I'm developing a server with many client requests. According to the type of requests, I want to use a separate TIdCmdTCPServer
for each type of request.
In fact, it's an Accounting software that I want to separate each service with a separate TIdCmdTCPServer
, for example one for Accounting, another one for Inventory, and so on.
Every TIdCmdTCPServer
will have its own set of command handlers, and will be listening to its own port, but all will be activated on the same IP and running in the same application.

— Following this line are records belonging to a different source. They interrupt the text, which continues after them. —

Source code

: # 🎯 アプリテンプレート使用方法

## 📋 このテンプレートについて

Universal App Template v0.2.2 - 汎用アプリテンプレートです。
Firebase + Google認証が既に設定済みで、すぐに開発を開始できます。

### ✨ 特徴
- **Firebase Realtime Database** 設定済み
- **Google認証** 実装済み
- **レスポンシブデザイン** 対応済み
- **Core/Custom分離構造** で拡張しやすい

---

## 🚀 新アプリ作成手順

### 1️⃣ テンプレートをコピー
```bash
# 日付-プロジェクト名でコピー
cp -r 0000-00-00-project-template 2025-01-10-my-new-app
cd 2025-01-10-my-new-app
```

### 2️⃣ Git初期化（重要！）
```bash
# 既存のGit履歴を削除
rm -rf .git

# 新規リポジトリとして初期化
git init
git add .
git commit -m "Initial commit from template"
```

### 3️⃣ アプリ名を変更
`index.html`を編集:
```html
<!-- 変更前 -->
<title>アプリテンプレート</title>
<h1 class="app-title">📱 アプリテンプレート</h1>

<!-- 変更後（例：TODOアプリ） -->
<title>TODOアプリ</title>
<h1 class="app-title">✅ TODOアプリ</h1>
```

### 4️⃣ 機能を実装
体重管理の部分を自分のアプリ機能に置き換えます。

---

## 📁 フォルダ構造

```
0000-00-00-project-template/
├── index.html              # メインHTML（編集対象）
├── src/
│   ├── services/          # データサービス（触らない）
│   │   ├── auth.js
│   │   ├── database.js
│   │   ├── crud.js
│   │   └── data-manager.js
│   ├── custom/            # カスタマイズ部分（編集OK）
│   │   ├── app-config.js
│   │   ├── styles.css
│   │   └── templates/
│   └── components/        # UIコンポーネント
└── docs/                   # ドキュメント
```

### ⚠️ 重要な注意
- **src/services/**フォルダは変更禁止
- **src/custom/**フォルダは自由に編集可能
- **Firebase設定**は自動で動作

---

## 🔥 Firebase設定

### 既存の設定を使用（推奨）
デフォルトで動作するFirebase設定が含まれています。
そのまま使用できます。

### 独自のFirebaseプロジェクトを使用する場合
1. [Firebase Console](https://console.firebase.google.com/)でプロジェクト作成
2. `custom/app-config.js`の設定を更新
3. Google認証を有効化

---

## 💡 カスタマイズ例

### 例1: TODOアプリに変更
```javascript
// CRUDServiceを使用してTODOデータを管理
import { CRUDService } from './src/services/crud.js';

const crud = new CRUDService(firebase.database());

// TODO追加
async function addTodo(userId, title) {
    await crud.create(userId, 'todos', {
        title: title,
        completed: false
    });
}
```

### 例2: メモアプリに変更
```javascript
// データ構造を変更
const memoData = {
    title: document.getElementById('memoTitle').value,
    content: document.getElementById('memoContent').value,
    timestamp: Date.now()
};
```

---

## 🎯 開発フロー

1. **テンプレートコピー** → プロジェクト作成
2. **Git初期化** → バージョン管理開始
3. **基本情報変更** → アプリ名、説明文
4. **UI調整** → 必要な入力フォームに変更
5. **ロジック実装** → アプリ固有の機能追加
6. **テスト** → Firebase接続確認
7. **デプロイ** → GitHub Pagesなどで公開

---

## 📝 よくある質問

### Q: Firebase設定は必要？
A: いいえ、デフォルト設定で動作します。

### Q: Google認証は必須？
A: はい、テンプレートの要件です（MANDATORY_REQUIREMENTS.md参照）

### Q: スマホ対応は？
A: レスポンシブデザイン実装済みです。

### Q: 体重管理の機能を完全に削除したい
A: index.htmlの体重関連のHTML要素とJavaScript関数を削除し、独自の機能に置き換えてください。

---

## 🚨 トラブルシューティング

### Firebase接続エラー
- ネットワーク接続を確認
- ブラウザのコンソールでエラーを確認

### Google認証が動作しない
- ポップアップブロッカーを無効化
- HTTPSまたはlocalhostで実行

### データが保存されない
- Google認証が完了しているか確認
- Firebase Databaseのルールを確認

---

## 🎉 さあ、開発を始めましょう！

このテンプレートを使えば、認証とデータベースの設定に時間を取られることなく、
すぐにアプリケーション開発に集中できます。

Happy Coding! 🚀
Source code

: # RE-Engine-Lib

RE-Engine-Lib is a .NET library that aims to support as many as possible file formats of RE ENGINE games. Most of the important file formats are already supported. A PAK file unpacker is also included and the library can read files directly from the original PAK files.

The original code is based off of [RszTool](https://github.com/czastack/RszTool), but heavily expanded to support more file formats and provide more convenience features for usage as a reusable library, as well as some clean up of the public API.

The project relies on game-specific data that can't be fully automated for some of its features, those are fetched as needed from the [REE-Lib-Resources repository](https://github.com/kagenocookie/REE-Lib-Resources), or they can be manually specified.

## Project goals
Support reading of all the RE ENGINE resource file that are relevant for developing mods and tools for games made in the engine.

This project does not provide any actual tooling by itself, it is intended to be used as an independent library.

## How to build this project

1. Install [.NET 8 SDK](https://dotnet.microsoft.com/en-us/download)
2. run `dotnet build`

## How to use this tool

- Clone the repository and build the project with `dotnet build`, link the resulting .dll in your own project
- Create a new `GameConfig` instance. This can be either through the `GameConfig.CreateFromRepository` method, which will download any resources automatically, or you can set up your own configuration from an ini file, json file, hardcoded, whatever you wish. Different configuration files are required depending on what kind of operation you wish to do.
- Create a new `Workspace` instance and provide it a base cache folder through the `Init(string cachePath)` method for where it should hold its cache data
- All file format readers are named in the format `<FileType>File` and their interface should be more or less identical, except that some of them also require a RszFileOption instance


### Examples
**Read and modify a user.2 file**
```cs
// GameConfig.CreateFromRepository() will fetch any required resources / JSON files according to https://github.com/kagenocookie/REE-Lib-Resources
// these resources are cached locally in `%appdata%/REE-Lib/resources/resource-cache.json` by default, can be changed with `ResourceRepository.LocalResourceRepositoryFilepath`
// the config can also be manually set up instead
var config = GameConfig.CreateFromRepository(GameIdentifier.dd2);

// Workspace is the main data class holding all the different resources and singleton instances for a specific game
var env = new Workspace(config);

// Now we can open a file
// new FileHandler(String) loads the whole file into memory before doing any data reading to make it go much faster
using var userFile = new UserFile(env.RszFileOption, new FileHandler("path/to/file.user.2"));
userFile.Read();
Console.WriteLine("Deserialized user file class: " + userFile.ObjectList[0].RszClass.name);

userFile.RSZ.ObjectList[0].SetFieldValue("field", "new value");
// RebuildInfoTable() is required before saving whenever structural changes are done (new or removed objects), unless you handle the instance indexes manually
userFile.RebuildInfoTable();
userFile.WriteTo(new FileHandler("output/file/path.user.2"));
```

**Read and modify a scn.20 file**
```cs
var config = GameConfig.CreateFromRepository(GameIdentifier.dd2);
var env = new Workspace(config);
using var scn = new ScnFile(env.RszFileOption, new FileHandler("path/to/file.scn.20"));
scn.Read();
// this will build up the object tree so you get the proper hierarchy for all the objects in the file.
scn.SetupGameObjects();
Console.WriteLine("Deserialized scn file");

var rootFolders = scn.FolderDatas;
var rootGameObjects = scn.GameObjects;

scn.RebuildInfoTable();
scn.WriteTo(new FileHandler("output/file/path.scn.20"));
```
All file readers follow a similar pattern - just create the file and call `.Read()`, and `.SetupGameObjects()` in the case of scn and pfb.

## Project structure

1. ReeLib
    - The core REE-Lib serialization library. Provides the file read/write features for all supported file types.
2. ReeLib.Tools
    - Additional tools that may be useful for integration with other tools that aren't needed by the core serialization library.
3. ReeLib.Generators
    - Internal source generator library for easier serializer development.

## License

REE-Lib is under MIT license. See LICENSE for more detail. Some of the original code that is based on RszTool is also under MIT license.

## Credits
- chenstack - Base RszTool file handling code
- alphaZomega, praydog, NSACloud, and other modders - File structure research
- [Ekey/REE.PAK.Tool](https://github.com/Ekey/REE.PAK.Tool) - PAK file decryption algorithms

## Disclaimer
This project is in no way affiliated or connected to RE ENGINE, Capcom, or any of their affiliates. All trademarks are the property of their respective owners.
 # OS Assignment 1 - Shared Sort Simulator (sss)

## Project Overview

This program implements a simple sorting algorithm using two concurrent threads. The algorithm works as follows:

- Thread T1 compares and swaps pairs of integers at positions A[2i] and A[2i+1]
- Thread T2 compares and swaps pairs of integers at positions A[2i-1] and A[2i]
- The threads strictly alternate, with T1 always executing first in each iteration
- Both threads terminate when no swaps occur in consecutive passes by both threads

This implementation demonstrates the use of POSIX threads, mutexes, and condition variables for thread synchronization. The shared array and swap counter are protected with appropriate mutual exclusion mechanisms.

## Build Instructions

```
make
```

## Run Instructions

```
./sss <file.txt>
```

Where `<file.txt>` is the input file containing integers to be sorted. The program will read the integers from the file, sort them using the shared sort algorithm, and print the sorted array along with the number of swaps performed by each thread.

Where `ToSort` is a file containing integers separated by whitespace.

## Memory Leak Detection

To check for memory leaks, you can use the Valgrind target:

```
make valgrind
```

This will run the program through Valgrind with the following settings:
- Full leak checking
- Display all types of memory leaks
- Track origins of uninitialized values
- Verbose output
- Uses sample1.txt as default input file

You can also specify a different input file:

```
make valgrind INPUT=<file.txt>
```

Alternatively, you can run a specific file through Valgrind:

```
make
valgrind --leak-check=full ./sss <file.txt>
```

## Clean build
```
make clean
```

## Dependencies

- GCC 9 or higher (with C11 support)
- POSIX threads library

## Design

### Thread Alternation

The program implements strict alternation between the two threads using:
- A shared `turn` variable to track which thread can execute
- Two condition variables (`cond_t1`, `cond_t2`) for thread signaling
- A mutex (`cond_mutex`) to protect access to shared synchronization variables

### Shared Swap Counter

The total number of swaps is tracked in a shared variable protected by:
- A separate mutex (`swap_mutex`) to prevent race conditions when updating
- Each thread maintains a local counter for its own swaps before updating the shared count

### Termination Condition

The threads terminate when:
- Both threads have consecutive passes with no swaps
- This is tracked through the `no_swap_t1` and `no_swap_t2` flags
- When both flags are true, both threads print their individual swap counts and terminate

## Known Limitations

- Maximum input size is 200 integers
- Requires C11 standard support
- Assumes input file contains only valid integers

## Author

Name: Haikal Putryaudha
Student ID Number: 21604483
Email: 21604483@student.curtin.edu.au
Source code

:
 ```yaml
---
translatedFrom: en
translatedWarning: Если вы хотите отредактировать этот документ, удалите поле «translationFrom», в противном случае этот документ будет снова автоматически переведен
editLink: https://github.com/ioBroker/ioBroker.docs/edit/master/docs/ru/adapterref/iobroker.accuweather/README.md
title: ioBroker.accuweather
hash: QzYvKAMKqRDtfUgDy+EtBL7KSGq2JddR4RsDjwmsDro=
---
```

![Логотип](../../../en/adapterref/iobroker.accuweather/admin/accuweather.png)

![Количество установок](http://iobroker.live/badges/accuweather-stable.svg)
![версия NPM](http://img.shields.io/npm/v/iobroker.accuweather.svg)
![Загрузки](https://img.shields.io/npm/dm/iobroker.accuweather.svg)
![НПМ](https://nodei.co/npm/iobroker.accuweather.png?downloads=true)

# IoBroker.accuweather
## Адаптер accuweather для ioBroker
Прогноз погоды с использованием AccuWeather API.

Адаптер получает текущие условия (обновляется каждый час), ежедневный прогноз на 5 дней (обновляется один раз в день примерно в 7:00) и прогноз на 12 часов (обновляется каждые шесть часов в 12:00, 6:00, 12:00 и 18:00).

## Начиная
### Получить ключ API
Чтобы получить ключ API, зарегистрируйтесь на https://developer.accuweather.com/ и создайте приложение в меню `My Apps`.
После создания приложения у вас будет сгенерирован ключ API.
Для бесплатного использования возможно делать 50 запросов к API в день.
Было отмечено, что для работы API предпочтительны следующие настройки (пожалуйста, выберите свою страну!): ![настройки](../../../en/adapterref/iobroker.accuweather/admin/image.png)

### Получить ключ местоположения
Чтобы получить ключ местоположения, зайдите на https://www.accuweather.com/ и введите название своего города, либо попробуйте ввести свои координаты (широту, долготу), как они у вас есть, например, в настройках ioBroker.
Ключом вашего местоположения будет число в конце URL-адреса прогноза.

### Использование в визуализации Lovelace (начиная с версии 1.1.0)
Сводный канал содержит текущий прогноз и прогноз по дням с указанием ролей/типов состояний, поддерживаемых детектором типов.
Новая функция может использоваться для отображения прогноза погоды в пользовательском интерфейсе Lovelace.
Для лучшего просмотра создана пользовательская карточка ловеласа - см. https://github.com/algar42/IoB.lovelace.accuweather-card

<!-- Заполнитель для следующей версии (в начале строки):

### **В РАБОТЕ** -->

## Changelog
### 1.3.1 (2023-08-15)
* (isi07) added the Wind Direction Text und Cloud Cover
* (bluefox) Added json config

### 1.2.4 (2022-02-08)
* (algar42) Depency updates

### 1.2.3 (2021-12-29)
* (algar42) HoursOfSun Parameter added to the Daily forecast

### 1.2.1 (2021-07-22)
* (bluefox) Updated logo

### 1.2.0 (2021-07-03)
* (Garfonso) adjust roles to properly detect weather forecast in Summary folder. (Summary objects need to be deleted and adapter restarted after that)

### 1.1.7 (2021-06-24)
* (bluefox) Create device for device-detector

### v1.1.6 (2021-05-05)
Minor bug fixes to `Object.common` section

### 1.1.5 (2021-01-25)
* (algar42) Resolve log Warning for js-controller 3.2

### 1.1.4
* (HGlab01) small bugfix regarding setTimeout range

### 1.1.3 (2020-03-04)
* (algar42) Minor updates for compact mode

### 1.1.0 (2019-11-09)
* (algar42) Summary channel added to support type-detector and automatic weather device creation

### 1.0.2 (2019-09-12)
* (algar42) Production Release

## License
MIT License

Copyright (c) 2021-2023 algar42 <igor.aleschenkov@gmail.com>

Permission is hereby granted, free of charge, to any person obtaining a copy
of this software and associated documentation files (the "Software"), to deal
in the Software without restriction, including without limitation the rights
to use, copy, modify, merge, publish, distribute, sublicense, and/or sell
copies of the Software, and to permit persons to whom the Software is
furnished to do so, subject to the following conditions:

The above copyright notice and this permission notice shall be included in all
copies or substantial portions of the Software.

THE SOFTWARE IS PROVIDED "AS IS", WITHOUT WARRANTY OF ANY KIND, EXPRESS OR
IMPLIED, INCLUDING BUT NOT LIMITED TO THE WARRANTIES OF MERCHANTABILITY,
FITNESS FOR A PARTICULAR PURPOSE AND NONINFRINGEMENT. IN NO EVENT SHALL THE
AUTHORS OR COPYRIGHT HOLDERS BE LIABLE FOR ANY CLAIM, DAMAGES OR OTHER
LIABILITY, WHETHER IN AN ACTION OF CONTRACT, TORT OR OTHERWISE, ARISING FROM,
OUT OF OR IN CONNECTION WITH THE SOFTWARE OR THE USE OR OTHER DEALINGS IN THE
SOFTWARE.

What is the disadvantage of this approach?
Can I use a single TSchedulerThreadPool
shared by all of the TIdCmdTCPServer
s? Or should I use a separate TSchedulerThreadPool
for each one?
There is nothing wrong with what you propose. The main disadvantage is just in using more system resources to maintain multiple servers in memory, and using multiple ports (which are a finite resource). But other than for code organizational purposes, there is no real advantage over just using a single port and defining your protocol to expose multiple subsets of commands that a client can choose from.
At the very least, a single TIdCmdTCPServer
can listen on multiple ports via its Bindings
collection, and your command handlers can look at which port each request comes from, if needed. Or, you can switch to a standard TIdTCPServer
and use multiple manual TIdCommandHandlers
collections, one for each binding.
And no, you cannot share schedulers across multiple servers. Each server requires its own scheduler. But a single server with multiple bindings needs only 1 scheduler.